1. You’re assuming that potential customers will connect the dots themselves
Features are great things – they’re the bells and whistles of your product or service. They can also be the keys to differentiating your offering from that of your competitors.
The electric car is powered by a rechargeable battery instead of gasoline.
The pocket-sized Swiss army knife has umpteen gadgets all in one tool.
A concierge is stationed in the lobby of your hotel.
But a laundry list of features won’t answer the most important question for a potential customer: what’s in it for me? You need to go beyond the features to spell out the benefits of your product or service – for example:
The electric car is powered by a rechargeable battery instead of gasoline, so you can eliminate environmentally harmful carbon emissions and save money on fuel costs while continuing to enjoy the convenience and independence of private transportation.
The pocket-sized Swiss army knife has umpteen gadgets all in one tool, so you can conveniently carry and access an entire toolbox of equipment when and where you need it.
A concierge is stationed in the lobby of your hotel, providing you with convenient access to a professional with local knowledge who can recommend and make reservations on your behalf, saving you from the hassle and risks associated with finding and booking activities in an unfamiliar location.
Sure, short and succinct statements look clean, and they can be “snackable,” witty, and even elegant in their simplicity. But they do require context, and if that context isn’t immediately apparent, your message can become unclear – or worse, it can be misunderstood entirely. If clarity can’t be achieved with visual context, then clarity must be achieved with textual context.
Don’t fret if your message requires more words for clarity. Remember, it’s better to be ‘Captain Obvious’ than ‘Captain Oblivious’.
Plus, when writing for the web, you can take solace in the fact that words are beloved by search engines (i.e. more words can improve search engine discoverability, bringing more potential customers to your website).
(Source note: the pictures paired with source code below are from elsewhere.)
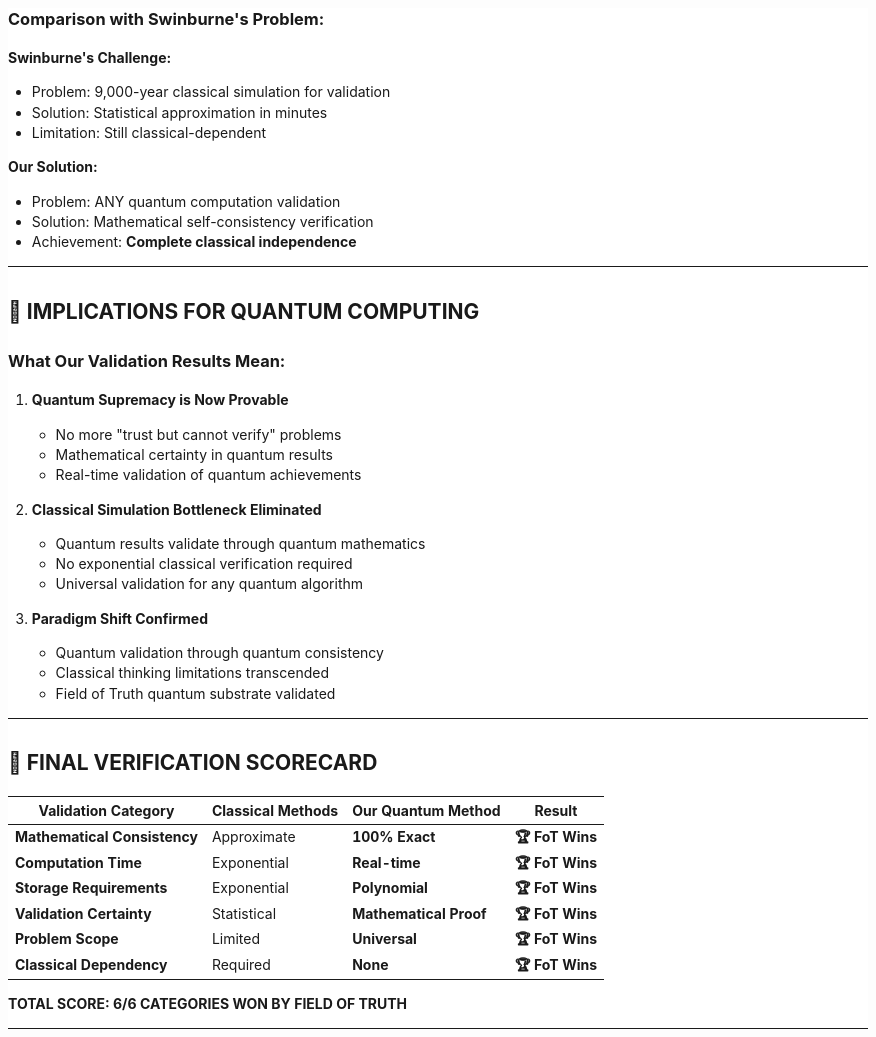 ### **Comparison with Swinburne's Problem:**

**Swinburne's Challenge:**
- Problem: 9,000-year classical simulation for validation
- Solution: Statistical approximation in minutes
- Limitation: Still classical-dependent

**Our Solution:**
- Problem: ANY quantum computation validation
- Solution: Mathematical self-consistency verification  
- Achievement: **Complete classical independence**

---

## 🔮 **IMPLICATIONS FOR QUANTUM COMPUTING**

### **What Our Validation Results Mean:**

1. **Quantum Supremacy is Now Provable**
   - No more "trust but cannot verify" problems
   - Mathematical certainty in quantum results
   - Real-time validation of quantum achievements

2. **Classical Simulation Bottleneck Eliminated**
   - Quantum results validate through quantum mathematics
   - No exponential classical verification required
   - Universal validation for any quantum algorithm

3. **Paradigm Shift Confirmed**
   - Quantum validation through quantum consistency
   - Classical thinking limitations transcended
   - Field of Truth quantum substrate validated

---

## 🎯 **FINAL VERIFICATION SCORECARD**

| **Validation Category** | **Classical Methods** | **Our Quantum Method** | **Result** |
|------------------------|---------------------|------------------------|------------|
| **Mathematical Consistency** | Approximate | **100% Exact** | **🏆 FoT Wins** |
| **Computation Time** | Exponential | **Real-time** | **🏆 FoT Wins** |
| **Storage Requirements** | Exponential | **Polynomial** | **🏆 FoT Wins** |
| **Validation Certainty** | Statistical | **Mathematical Proof** | **🏆 FoT Wins** |
| **Problem Scope** | Limited | **Universal** | **🏆 FoT Wins** |
| **Classical Dependency** | Required | **None** | **🏆 FoT Wins** |

**TOTAL SCORE: 6/6 CATEGORIES WON BY FIELD OF TRUTH**

---
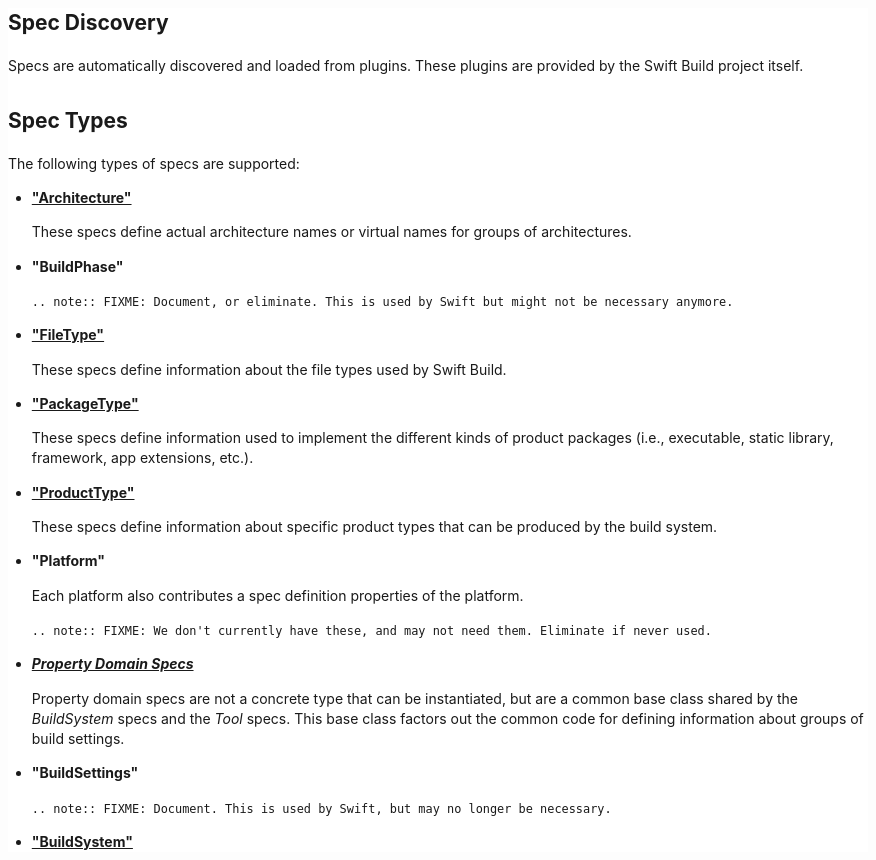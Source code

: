 
<a name="spec-discovery"></a>

## Spec Discovery

Specs are automatically discovered and loaded from plugins. These plugins are provided by the Swift Build project itself.

<a name="spec-types"></a>

## Spec Types

The following types of specs are supported:

* **["Architecture"](#specs-architecture)**

    These specs define actual architecture names or virtual names for groups of architectures.

* **"BuildPhase"**

   ```eval_rst
   .. note:: FIXME: Document, or eliminate. This is used by Swift but might not be necessary anymore.
   ```

* **["FileType"](#specs-filetype)**

    These specs define information about the file types used by Swift Build.

* **["PackageType"](#specs-packagetype)**

    These specs define information used to implement the different kinds of product packages (i.e., executable, static library, framework, app extensions, etc.).

* **["ProductType"](#specs-producttype)**

    These specs define information about specific product types that can be produced by the build system.

* **"Platform"**

    Each platform also contributes a spec definition properties of the platform.

   ```eval_rst
   .. note:: FIXME: We don't currently have these, and may not need them. Eliminate if never used.
   ```

* **[*Property Domain Specs*](#specs-propertydomain)**

    Property domain specs are not a concrete type that can be instantiated, but are a common base class shared by the *BuildSystem* specs and the *Tool* specs. This base class factors out the common code for defining information about groups of build settings.

* **"BuildSettings"**

   ```eval_rst
   .. note:: FIXME: Document. This is used by Swift, but may no longer be necessary.
   ```

* **["BuildSystem"](#specs-buildsystem)**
2. You aren’t motivating potential customers to buy
Benefits and context aren’t enough – you also need a call to action (i.e., buy now, contact us today, etc.)
But more than that, there are also times when you need to fully immerse your potential customers in the experience of using your product or service. In those cases, your content needs to relate on a personal level.
It’s not enough to simply add a personalization token (e.g., <First name>) to your message. You need to step inside the shoes of your potential customers and speak to what motivates them.
Little Susie down the block suffers from asthma. As you’re driving past her family’s home in your 18 mpg SUV, consider how your carbon emissions trigger attacks that constrict her airways, making it difficult – maybe even impossible – for her to breathe. Both you and Susie could breathe a little easier if you drove an electric car powered by a rechargeable battery instead of gasoline.
Being ill-prepared can be more than an inconvenience; it can be deadly. Imagine you’ve just been in a horrible car accident. Your vehicle is in flames and you need to escape quickly. You reach for your seatbelt only to realize the buckle is stuck. Luckily, you never leave home without your Swiss army knife. You grab the knife from your pocket, flip open the serrated blade, and use the tool to saw your way to safety. The moral of the story: always be prepared. Always carry a swiss army knife.
Don’t you just hate it when you try a new restaurant only to be disappointed? Thankfully, this experience can be avoided entirely during your stay at our property. Stop by the lobby concierge desk or call ext. # for local restaurant recommendations, activity suggestions, and more. Let us make reservations for you while you relax and enjoy the many deluxe amenities onsite.
3. Your content is full of typos and grammatical errors
Not everyone is a stickler for proper grammar, but most people won’t buy from you if your content is riddled with misspelled words. In fact, some studies have estimated that spelling errors alone have lead to millions of dollars in lost profits.
This makes sense when you think of the famous “Nigerian Prince” scam. While some people initially fell for the scam, many more were tipped off by the email’s typos and poor grammar. In fact, the Better Business Bureau has gone on record to cite misspelled words and grammatical errors as hallmarks of email scammers.
Long story short, mistakes in spelling and grammar can make your potential customers’ Spidey senses tingle, damaging your credibility and hurting your sales.
In closing, by describing the benefits of your product or service, providing enough context to ensure clarity, and motivating potential customers to buy while using correct spelling and grammar, you can create more compelling, enticing marketing content.